Duży wpływ na te marzenia miały moje dwie przyjaciółki z liceum, które miały malutkich braciszków a jedna z ich mam się śmiała, że zrobiła sobie dziecko na tzw. "starość", że pewnie z nimi to dziecko zostanie i zamieszka, że to najmłodsze będzie się opiekować rodzicami itp, itd... Dużo czasu spędzałyśmy z tymi maluchami i tak też mi się zachciało.
Dwadzieścia lat temu, to była wielka rzecz mieć dziecko po 40-tce, kobiety rodziły swoje pierwsze dzieci dosyć wcześnie, około 20 roku życia i gdy nagle okazywało się, że jest ciąża a w metryce 40 lat, to było łapanie się za głowę i lamentowanie. Trochę się zmieniło w tej dziedzinie i dzisiaj mam wrażenie, że panuje nawet moda na późne macierzyństwo, wystarczy wspomnieć o takich pięknych mamach jak: Gwen Stefani (trzecie dziecko urodziła w wieku 45 lat), Justynie Steczkowskiej (trzecie dziecko urodziła w wieku 41 lat) czy Monice Bellucci (46 lat), Madonna (42 lata). Dzisiaj również te 40 - 50 letnie kobiety nie chodzą w chustkach na głowie i z siwymi włosami, tylko są pięknymi, zadbanymi, wysportowanymi kobietami. Szokuje dopiero macierzyństwo po 60 - tce.

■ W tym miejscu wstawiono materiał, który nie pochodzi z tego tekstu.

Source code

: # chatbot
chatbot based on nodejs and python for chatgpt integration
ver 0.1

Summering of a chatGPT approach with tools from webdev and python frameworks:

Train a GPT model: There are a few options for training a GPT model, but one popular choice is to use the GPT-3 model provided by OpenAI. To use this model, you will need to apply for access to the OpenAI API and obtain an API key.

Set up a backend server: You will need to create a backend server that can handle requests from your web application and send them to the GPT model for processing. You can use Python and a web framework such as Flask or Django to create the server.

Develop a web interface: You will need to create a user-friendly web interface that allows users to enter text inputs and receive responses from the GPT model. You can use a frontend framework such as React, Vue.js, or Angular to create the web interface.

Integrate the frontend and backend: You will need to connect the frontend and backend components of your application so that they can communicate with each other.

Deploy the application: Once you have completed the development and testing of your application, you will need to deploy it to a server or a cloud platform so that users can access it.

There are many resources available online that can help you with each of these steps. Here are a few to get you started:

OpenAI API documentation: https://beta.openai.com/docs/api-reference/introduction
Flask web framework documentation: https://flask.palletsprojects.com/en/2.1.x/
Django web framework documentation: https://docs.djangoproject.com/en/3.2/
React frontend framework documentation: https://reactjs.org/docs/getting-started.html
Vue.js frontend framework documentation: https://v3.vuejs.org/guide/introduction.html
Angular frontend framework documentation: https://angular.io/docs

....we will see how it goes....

Dzisiejsze kobiety (nie wszystkie, nie chcę generalizować), XXI wieku, młodość poświęcają na zabawę, poznawanie świata, karierę, a później, gdy czują, że nadszedł odpowiedni czas, to świadomie decydują się na dziecko. Wiele z moich znajomych wybrało taki model macierzyństwa i rodziny, i swoje pierwsze dzieci rodziły w wielu 37 lat. Wybór należy do nas i tylko do nas - kobiet. Świat się zmienia i my też się zmieniamy.
No nic, idę na kawę do moich młodych / starych oczekujących dziecka rodziców, pełna optymistycznych, ciepłych przemyśleń i myśli dla nich. Będę podnosić na duchu, przecież macierzyństwo nie ma wad! Głowa do góry!! Wiek nie gra roli, dziecku potrzebna jest tylko zadowolona, wesoła i szczęśliwa mama. 40 lat co to jest, druga młodość.
Czekam na Wasze rady dla 40 - letniej mamusi.
Ciekawa jestem ile Wy miałyście lat rodząc swoje dzieci? Czy jesteście pierworódkami po trzydziestce czy młodziutkimi dwudziestolatkami?
Ja miałam 26 i 28 lat, czyli nie pierwsza młodość, ale jak mówiła moja babcia: "już czas najwyższy".